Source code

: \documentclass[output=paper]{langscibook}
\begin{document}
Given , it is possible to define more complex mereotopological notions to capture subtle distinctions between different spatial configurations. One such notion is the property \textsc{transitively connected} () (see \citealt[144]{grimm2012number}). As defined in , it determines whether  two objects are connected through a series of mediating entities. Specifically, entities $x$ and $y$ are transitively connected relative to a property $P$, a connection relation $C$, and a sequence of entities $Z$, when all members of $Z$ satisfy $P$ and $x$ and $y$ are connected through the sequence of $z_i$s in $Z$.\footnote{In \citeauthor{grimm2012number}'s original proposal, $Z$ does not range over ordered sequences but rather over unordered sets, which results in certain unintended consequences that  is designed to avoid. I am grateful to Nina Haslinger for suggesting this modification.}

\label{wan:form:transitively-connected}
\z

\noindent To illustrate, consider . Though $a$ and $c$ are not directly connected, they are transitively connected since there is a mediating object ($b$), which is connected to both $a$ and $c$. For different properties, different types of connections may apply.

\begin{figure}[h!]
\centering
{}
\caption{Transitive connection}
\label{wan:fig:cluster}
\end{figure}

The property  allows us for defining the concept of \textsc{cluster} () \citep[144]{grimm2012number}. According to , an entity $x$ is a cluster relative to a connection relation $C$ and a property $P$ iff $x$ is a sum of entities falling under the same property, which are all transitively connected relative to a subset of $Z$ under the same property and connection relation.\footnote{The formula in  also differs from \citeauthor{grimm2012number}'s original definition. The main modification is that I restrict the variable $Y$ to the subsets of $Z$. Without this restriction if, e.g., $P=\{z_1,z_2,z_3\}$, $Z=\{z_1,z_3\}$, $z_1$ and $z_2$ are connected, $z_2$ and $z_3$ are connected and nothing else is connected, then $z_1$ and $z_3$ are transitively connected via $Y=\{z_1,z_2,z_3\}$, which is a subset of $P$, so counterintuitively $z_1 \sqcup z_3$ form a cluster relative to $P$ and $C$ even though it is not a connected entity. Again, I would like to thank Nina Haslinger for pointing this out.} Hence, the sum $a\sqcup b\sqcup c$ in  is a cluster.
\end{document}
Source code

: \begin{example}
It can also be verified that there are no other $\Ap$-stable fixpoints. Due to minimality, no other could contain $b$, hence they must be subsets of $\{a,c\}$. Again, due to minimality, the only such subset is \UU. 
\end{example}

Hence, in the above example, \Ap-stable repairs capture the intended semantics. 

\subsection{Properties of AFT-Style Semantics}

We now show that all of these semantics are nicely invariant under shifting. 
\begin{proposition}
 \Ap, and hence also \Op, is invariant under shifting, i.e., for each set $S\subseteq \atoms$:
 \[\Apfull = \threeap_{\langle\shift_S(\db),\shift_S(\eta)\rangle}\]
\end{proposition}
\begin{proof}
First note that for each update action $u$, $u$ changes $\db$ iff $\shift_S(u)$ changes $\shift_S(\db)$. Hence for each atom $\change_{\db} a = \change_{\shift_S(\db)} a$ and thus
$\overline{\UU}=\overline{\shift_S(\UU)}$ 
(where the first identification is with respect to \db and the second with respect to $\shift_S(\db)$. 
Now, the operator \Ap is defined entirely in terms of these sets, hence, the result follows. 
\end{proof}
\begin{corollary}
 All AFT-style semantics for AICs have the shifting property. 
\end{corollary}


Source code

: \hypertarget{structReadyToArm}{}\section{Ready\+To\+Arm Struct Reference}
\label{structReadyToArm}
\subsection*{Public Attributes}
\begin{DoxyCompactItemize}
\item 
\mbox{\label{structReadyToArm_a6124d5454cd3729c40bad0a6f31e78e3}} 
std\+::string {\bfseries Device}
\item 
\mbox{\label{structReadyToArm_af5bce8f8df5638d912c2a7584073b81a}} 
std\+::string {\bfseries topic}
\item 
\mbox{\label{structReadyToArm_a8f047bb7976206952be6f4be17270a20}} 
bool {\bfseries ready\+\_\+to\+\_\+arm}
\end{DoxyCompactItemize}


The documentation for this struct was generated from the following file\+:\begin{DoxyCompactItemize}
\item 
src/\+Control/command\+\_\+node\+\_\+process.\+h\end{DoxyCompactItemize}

[TASK BRIEF] Which lines above contain "from"? Show each of them.

[ANSWER BELOW]
The property  allows us for defining the concept of \textsc{cluster} () \citep[144]{grimm2012number}. According to , an entity $x$ is a cluster relative to a connection relation $C$ and a property $P$ iff $x$ is a sum of entities falling under the same property, which are all transitively connected relative to a subset of $Z$ under the same property and connection relation.\footnote{The formula in  also differs from \citeauthor{grimm2012number}'s original definition. The main modification is that I restrict the variable $Y$ to the subsets of $Z$. Without this restriction if, e.g., $P=\{z_1,z_2,z_3\}$, $Z=\{z_1,z_3\}$, $z_1$ and $z_2$ are connected, $z_2$ and $z_3$ are connected and nothing else is connected, then $z_1$ and $z_3$ are transitively connected via $Y=\{z_1,z_2,z_3\}$, which is a subset of $P$, so counterintuitively $z_1 \sqcup z_3$ form a cluster relative to $P$ and $C$ even though it is not a connected entity. Again, I would like to thank Nina Haslinger for pointing this out.} Hence, the sum $a\sqcup b\sqcup c$ in  is a cluster.
The documentation for this struct was generated from the following file\+:\begin{DoxyCompactItemize}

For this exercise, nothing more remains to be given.